EXTRACTED ENTRIES Start Marker
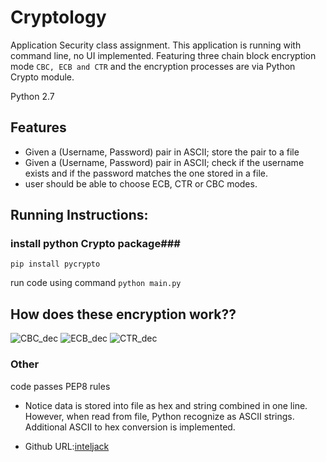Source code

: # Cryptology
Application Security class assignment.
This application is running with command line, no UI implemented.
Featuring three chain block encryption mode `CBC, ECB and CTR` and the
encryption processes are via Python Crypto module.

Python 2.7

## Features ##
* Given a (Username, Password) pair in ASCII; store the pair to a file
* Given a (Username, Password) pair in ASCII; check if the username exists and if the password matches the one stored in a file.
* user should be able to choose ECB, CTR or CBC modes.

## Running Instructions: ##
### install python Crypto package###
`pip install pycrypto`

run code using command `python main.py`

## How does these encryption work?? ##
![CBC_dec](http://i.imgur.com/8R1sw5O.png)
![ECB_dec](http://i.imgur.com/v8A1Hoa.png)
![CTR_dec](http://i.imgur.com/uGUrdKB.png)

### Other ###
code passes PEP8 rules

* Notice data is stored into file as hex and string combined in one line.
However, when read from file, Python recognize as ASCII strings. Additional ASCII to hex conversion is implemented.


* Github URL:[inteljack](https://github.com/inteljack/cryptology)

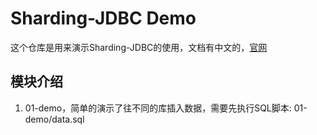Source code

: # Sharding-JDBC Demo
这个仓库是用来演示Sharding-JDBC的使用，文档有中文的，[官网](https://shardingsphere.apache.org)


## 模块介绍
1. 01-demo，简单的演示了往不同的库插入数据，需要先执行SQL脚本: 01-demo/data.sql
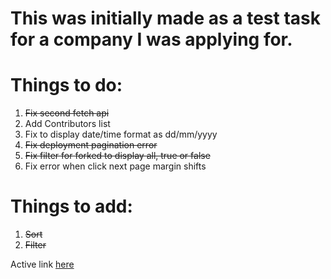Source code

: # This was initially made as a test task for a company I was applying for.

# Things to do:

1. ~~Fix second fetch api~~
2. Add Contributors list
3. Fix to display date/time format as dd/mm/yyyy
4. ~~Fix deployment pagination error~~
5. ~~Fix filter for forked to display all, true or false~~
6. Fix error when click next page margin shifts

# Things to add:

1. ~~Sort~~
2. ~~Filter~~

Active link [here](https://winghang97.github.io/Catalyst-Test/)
EXTRACTED ENTRIES End Marker
EXTRACTED ENTRIES Start Marker
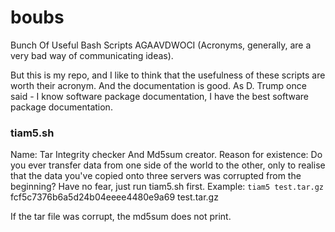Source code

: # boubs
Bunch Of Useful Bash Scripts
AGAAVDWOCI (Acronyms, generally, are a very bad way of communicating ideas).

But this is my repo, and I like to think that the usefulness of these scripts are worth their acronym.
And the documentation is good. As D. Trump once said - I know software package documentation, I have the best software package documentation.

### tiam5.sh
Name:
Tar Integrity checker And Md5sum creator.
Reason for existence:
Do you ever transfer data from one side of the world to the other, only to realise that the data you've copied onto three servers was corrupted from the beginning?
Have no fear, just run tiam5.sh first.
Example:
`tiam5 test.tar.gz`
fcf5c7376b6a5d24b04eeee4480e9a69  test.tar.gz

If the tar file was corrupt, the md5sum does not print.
EXTRACTED ENTRIES End Marker
EXTRACTED ENTRIES Start Marker
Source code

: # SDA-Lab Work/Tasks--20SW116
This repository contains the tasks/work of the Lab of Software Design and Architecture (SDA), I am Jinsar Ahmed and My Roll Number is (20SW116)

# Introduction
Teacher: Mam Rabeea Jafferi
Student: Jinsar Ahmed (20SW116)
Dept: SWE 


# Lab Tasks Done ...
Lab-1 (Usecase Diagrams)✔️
EXTRACTED ENTRIES End Marker
The answer must be one number: how many lines in the records above contain "three".

2